- **WHAT IS EXPECTED**
Below are some records; find each line that carries the word "with" and copy it.

- **EXCERPTED RECORDS**

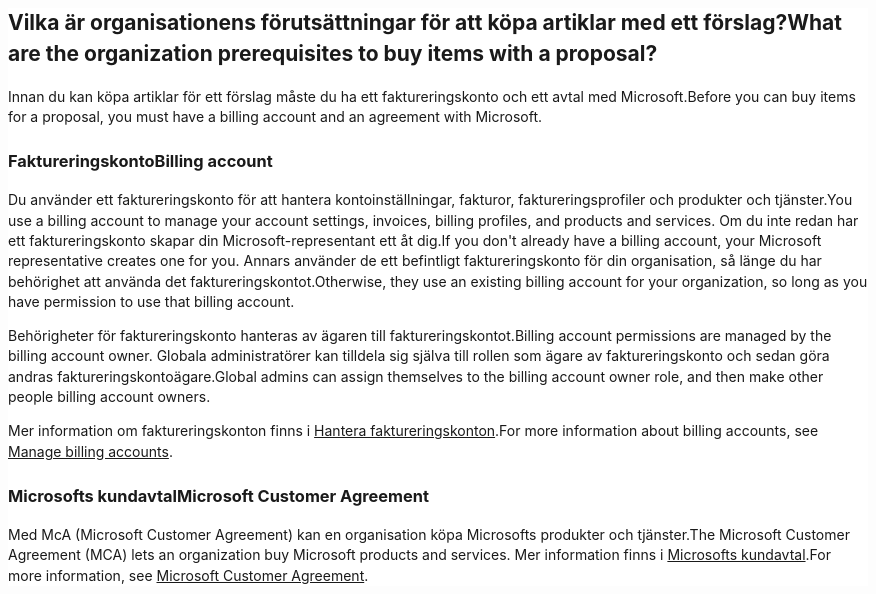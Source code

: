 ## <a name="what-are-the-organization-prerequisites-to-buy-items-with-a-proposal"></a><span data-ttu-id="8ee8e-111">Vilka är organisationens förutsättningar för att köpa artiklar med ett förslag?</span><span class="sxs-lookup"><span data-stu-id="8ee8e-111">What are the organization prerequisites to buy items with a proposal?</span></span>

<span data-ttu-id="8ee8e-112">Innan du kan köpa artiklar för ett förslag måste du ha ett faktureringskonto och ett avtal med Microsoft.</span><span class="sxs-lookup"><span data-stu-id="8ee8e-112">Before you can buy items for a proposal, you must have a billing account and an agreement with Microsoft.</span></span>

### <a name="billing-account"></a><span data-ttu-id="8ee8e-113">Faktureringskonto</span><span class="sxs-lookup"><span data-stu-id="8ee8e-113">Billing account</span></span>

<span data-ttu-id="8ee8e-114">Du använder ett faktureringskonto för att hantera kontoinställningar, fakturor, faktureringsprofiler och produkter och tjänster.</span><span class="sxs-lookup"><span data-stu-id="8ee8e-114">You use a billing account to manage your account settings, invoices, billing profiles, and products and services.</span></span> <span data-ttu-id="8ee8e-115">Om du inte redan har ett faktureringskonto skapar din Microsoft-representant ett åt dig.</span><span class="sxs-lookup"><span data-stu-id="8ee8e-115">If you don't already have a billing account, your Microsoft representative creates one for you.</span></span>
<span data-ttu-id="8ee8e-116">Annars använder de ett befintligt faktureringskonto för din organisation, så länge du har behörighet att använda det faktureringskontot.</span><span class="sxs-lookup"><span data-stu-id="8ee8e-116">Otherwise, they use an existing billing account for your organization, so long as you have permission to use that billing account.</span></span>

<span data-ttu-id="8ee8e-117">Behörigheter för faktureringskonto hanteras av ägaren till faktureringskontot.</span><span class="sxs-lookup"><span data-stu-id="8ee8e-117">Billing account permissions are managed by the billing account owner.</span></span>
<span data-ttu-id="8ee8e-118">Globala administratörer kan tilldela sig själva till rollen som ägare av faktureringskonto och sedan göra andras faktureringskontoägare.</span><span class="sxs-lookup"><span data-stu-id="8ee8e-118">Global admins can assign themselves to the billing account owner role, and then make other people billing account owners.</span></span>

<span data-ttu-id="8ee8e-119">Mer information om faktureringskonton finns i [Hantera faktureringskonton](manage-billing-accounts.md).</span><span class="sxs-lookup"><span data-stu-id="8ee8e-119">For more information about billing accounts, see [Manage billing accounts](manage-billing-accounts.md).</span></span>

### <a name="microsoft-customer-agreement"></a><span data-ttu-id="8ee8e-120">Microsofts kundavtal</span><span class="sxs-lookup"><span data-stu-id="8ee8e-120">Microsoft Customer Agreement</span></span>

<span data-ttu-id="8ee8e-121">Med McA (Microsoft Customer Agreement) kan en organisation köpa Microsofts produkter och tjänster.</span><span class="sxs-lookup"><span data-stu-id="8ee8e-121">The Microsoft Customer Agreement (MCA) lets an organization buy Microsoft products and services.</span></span> <span data-ttu-id="8ee8e-122">Mer information finns i [Microsofts kundavtal](https://www.microsoft.com/en-us/Licensing/how-to-buy/microsoft-customer-agreement).</span><span class="sxs-lookup"><span data-stu-id="8ee8e-122">For more information, see [Microsoft Customer Agreement](https://www.microsoft.com/en-us/Licensing/how-to-buy/microsoft-customer-agreement).</span></span>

- **REPLY**
: ## <a name="what-are-the-organization-prerequisites-to-buy-items-with-a-proposal"></a><span data-ttu-id="8ee8e-111">Vilka är organisationens förutsättningar för att köpa artiklar med ett förslag?</span><span class="sxs-lookup"><span data-stu-id="8ee8e-111">What are the organization prerequisites to buy items with a proposal?</span></span>
<span data-ttu-id="8ee8e-112">Innan du kan köpa artiklar för ett förslag måste du ha ett faktureringskonto och ett avtal med Microsoft.</span><span class="sxs-lookup"><span data-stu-id="8ee8e-112">Before you can buy items for a proposal, you must have a billing account and an agreement with Microsoft.</span></span>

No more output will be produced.